I watched the series religiously...it was cool.
Initially I considered doing a review of the GRIZZLY ADAMS series for this occasion (I may still), but that's not generally my style...I prefer less a direct sort of a eulogy. So, in this spirit, I present the fun and wholesome 1977 (or 1976, depending on whether you believe the titles or the credits) film BUFFALO RIDER. Released under the "Starfire films" banner (of which I haven't heard), it was directed by George Lauris and/or Dick Robinson and John Fabian (depending on whether you believe the titles or the credits). It has a strong TV movie feel...and by that I mean a 70's TV movie feel, which is very much a good thing in my book. At the core it's very wholesome. That's the key here...wholesomeness. The 70's were the real beginnings of the mainstreaming of postmodernism, and certain factions of the American public didn't (don't) like how fast (and where) this process was leading them. I believe that shows like LITTLE HOUSE and THE WALTONS started cropping up as a refuge for those people to rest in. GRIZZLY ADAMS was certainly one of these shows, and no less so was BUFFALO RIDER.

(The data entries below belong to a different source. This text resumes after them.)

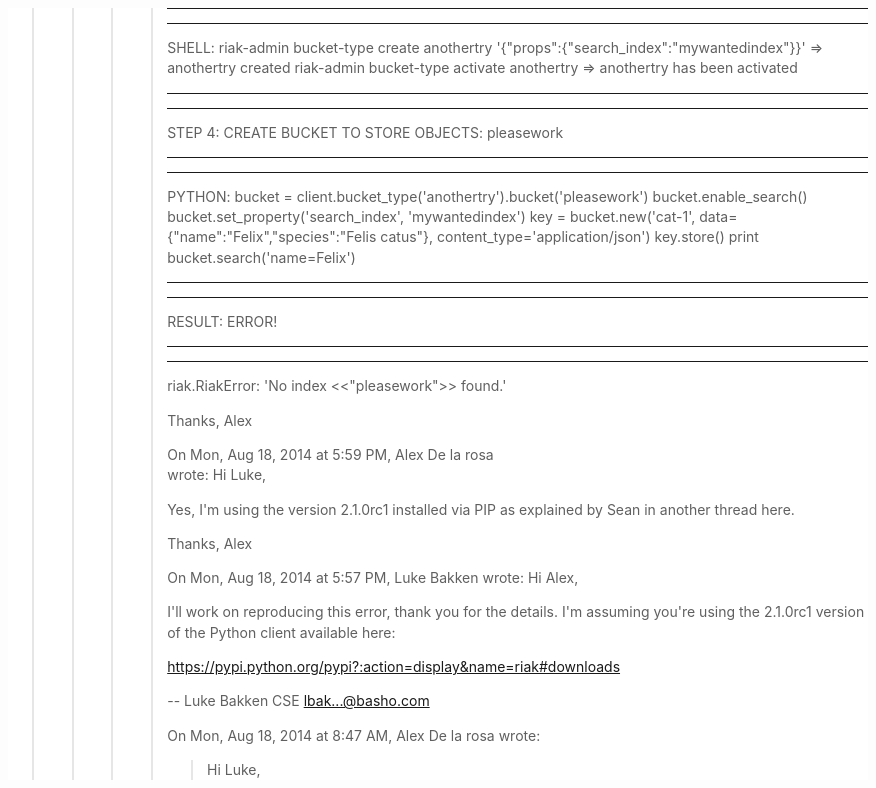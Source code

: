 >>>> ---- ---- ---- ---- ---- ---- ---- ---- ---- ---- ---- ---- ---- ---- ---- 
>>>> ---- ---- ---- ---- ---- ---- ---- ---- ---- ---- ----
>>>> SHELL:
>>>> riak-admin bucket-type create anothertry 
>>>> '{"props":{"search\_index":"mywantedindex"}}'
>>>> => anothertry created
>>>> riak-admin bucket-type activate anothertry
>>>> => anothertry has been activated
>>>> 
>>>> ---- ---- ---- ---- ---- ---- ---- ---- ---- ---- ---- ---- ---- ---- ---- 
>>>> ---- ---- ---- ---- ---- ---- ---- ---- ---- ---- ----
>>>> STEP 4: CREATE BUCKET TO STORE OBJECTS: pleasework
>>>> ---- ---- ---- ---- ---- ---- ---- ---- ---- ---- ---- ---- ---- ---- ---- 
>>>> ---- ---- ---- ---- ---- ---- ---- ---- ---- ---- ----
>>>> PYTHON:
>>>> bucket = client.bucket\_type('anothertry').bucket('pleasework')
>>>> bucket.enable\_search()
>>>> bucket.set\_property('search\_index', 'mywantedindex')
>>>> key = bucket.new('cat-1', data={"name":"Felix","species":"Felis catus"}, 
>>>> content\_type='application/json')
>>>> key.store()
>>>> print bucket.search('name=Felix')
>>>> 
>>>> ---- ---- ---- ---- ---- ---- ---- ---- ---- ---- ---- ---- ---- ---- ---- 
>>>> ---- ---- ---- ---- ---- ---- ---- ---- ---- ---- ----
>>>> RESULT: ERROR!
>>>> ---- ---- ---- ---- ---- ---- ---- ---- ---- ---- ---- ---- ---- ---- ---- 
>>>> ---- ---- ---- ---- ---- ---- ---- ---- ---- ---- ----
>>>> riak.RiakError: 'No index <<"pleasework">> found.'
>>>> 
>>>> Thanks,
>>>> Alex
>>>> 
>>>> 
>>>> On Mon, Aug 18, 2014 at 5:59 PM, Alex De la rosa  
>>>> wrote:
>>>> Hi Luke,
>>>> 
>>>> Yes, I'm using the version 2.1.0rc1 installed via PIP as explained by Sean 
>>>> in another thread here.
>>>> 
>>>> Thanks,
>>>> Alex
>>>> 
>>>> 
>>>> On Mon, Aug 18, 2014 at 5:57 PM, Luke Bakken  wrote:
>>>> Hi Alex,
>>>> 
>>>> I'll work on reproducing this error, thank you for the details. I'm
>>>> assuming you're using the 2.1.0rc1 version of the Python client
>>>> available here:
>>>> 
>>>> https://pypi.python.org/pypi?:action=display&name=riak#downloads
>>>> 
>>>> --
>>>> Luke Bakken
>>>> CSE
>>>> lbak...@basho.com
>>>> 
>>>> 
>>>> On Mon, Aug 18, 2014 at 8:47 AM, Alex De la rosa
>>>>  wrote:
>>>> > Hi Luke,
>>>> >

Set in the late 1880's (otherwise known as the 'olden days'), it centers around the subject of Buffalo hunters and the mass hunting of the Buffalo for hides. As the film itself tells, new techniques for the processing of the soft hides of Buffalo had made it more useful (as the hide of cattle had been), which was bad news for the existence of those beautiful critters. Before that era was finished, herds of millions were brutally and wastefully whittled to hundreds.
It was in this world that Jake Jones lived.

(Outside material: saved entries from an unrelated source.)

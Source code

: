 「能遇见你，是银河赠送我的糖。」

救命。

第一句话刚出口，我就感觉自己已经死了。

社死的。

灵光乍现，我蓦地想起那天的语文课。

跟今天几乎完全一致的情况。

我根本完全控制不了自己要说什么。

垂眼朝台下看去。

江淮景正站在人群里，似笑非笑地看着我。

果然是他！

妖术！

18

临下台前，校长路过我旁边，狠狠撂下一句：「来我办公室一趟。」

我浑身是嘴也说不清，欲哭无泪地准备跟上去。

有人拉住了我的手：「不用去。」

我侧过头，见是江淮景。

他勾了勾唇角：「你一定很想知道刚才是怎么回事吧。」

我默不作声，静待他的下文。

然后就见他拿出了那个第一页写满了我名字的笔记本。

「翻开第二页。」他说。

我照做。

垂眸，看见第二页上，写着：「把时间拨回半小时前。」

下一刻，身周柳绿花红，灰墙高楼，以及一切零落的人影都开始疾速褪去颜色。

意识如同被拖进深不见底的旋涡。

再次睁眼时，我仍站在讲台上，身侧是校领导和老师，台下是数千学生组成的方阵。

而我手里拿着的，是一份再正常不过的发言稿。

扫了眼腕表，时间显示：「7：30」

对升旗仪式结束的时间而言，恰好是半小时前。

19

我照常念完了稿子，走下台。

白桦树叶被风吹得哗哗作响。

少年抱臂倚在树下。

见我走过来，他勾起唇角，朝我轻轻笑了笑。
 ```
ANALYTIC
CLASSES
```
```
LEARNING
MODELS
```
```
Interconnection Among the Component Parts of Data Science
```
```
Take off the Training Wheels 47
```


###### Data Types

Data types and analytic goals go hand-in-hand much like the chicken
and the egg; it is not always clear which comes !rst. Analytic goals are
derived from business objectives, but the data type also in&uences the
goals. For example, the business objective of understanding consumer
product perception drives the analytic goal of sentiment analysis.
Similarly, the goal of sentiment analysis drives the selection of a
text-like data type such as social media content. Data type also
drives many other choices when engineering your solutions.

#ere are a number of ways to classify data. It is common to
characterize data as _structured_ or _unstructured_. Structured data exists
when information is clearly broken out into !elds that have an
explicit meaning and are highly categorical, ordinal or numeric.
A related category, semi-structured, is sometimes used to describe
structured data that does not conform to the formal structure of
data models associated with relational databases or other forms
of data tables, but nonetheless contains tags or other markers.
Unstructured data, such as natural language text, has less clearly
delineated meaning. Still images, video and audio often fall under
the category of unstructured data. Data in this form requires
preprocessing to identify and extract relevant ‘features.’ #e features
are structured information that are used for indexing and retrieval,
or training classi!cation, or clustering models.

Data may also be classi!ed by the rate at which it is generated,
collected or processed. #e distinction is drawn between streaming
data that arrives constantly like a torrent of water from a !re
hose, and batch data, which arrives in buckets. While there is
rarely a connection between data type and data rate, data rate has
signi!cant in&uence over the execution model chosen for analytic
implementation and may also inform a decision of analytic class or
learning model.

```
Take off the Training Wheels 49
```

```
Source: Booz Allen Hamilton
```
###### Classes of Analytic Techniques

Based on a real person, the Jake Jones in the film was called "Buffalo Jones" by both the Indians and the settlers. He left a life in Texas, according to the narrator (rustically rasped by C. Lindsay Workman), disgusted by the mass butchery of the southern Buffalo herds, and headed up north, to live life of a wilderness hermit. His character was known to be honest and respectful; our wilderness hermits, as Grizzly Adams shows, should be thus. He wore the appropriate leather mountain man clothes, and his long hair and bushy mustache would have been the envy of every trapper and "Griz" hunter from Colorado to Alaska.

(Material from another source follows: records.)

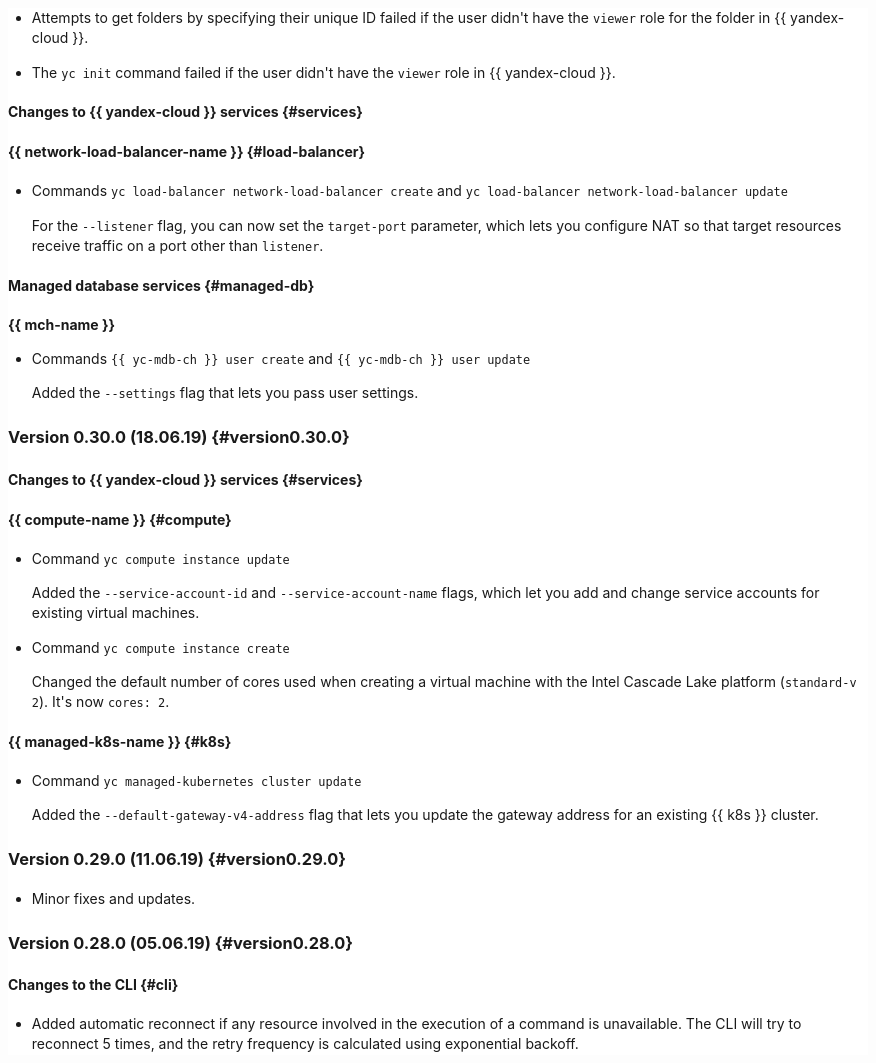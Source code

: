 * Attempts to get folders by specifying their unique ID failed if the user didn't have the `viewer` role for the folder in {{ yandex-cloud }}.

* The `yc init` command failed if the user didn't have the `viewer` role in {{ yandex-cloud }}.

#### Changes to {{ yandex-cloud }} services {#services}

#### {{ network-load-balancer-name }} {#load-balancer}

* Commands `yc load-balancer network-load-balancer create` and `yc load-balancer network-load-balancer update`

    For the `--listener` flag, you can now set the `target-port` parameter, which lets you configure NAT so that target resources receive traffic on a port other than `listener`.

#### Managed database services {#managed-db}

**{{ mch-name }}**

* Commands `{{ yc-mdb-ch }} user create` and `{{ yc-mdb-ch }} user update`

    Added the `--settings` flag that lets you pass user settings.

### Version 0.30.0 (18.06.19) {#version0.30.0}

#### Changes to {{ yandex-cloud }} services {#services}

#### {{ compute-name }} {#compute}

* Command `yc compute instance update`

    Added the `--service-account-id` and `--service-account-name` flags, which let you add and change service accounts for existing virtual machines.

* Command `yc compute instance create`

    Changed the default number of cores used when creating a virtual machine with the Intel Cascade Lake platform (`standard-v2`). It's now `cores: 2`.

#### {{ managed-k8s-name }} {#k8s}

* Command `yc managed-kubernetes cluster update`

    Added the `--default-gateway-v4-address` flag that lets you update the gateway address for an existing {{ k8s }} cluster.

### Version 0.29.0 (11.06.19) {#version0.29.0}

* Minor fixes and updates.

### Version 0.28.0 (05.06.19) {#version0.28.0}

#### Changes to the CLI {#cli}

* Added automatic reconnect if any resource involved in the execution of a command is unavailable. The CLI will try to reconnect 5 times, and the retry frequency is calculated using exponential backoff.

It's exactly this sort of fellow that would tame and ride a Buffalo.
After saving a baby Buffalo from attack by hungry coyotes (which he doesn't kill, btw), Jones takes him under his wing and keeps him safe for the winter. During that time, the Buffalo, by this time (appropriately) named Samson, has grown into quite a beast...six feet at the hump, and around two thousand pounds. A bit bigger than Grizzly Adams' pet bear Ben, wot? So, Jones gets the crazy idea to put a saddle on his new critter, and after a bit of creative negotiating, they become a lean, mean, wilderness-hopping machine. Cue banjo music. Yep, banjo music.
The pair have some rollickin' adventures; they fight a wolf, chase a bear (a sort of dig at Grizzly Adams, if indirectly, I think), get shot at by Indians (Samson is seen as 'big magic', so he's in great demand), champion a woman and her infant child, brave rough rivers, and, in much of the plot, get harassed by the evil Buff Hunter Frank Nesbitt (John Freeman), and his shaggy, mean, (and quite ugly) hide-skinners Ralph Pierce and Ted Clayborn (played by Rich Scheeland and George Sager, respectively). The climax is a gunfight in a saloon, and if you haven't seen a bar fight including a Buffalo, I think you must. Shot in various wild locales, it made me want to pack up and head right up into the wild country (if, in fact, that still exists anywhere). This simple and relatively innocent story was, relative to what one sees these days, quite refreshing and jolly (if a tad silly...and probably BECAUSE it was a tad silly), and it was interesting enough for me to track down the historical Jake Jones...which is exactly what I did for the historical Grizzly Adams.
I live in North Dakota, and last year I visited a place where Buffaloes are kept (they have a white one there, and a giant Buffalo statue...they're serious), and also was fortunate enough to go to South Dakota and experience a small herd of the big, beautiful, beasts. In my imagination I tied these experiences together with this film, which made for great memories of both. I recommend THE BUFFALO RIDER for that lazy Sunday morning (or afternoon, if you're church-folk) in which you crave something light and frisky to spend the time between breakfast and later plans. I predict you'll want to go hiking afterward, or maybe you'll try to find a way to pet a Buffalo.
...which is exactly what I did after I saw it; North Dakota is good like that.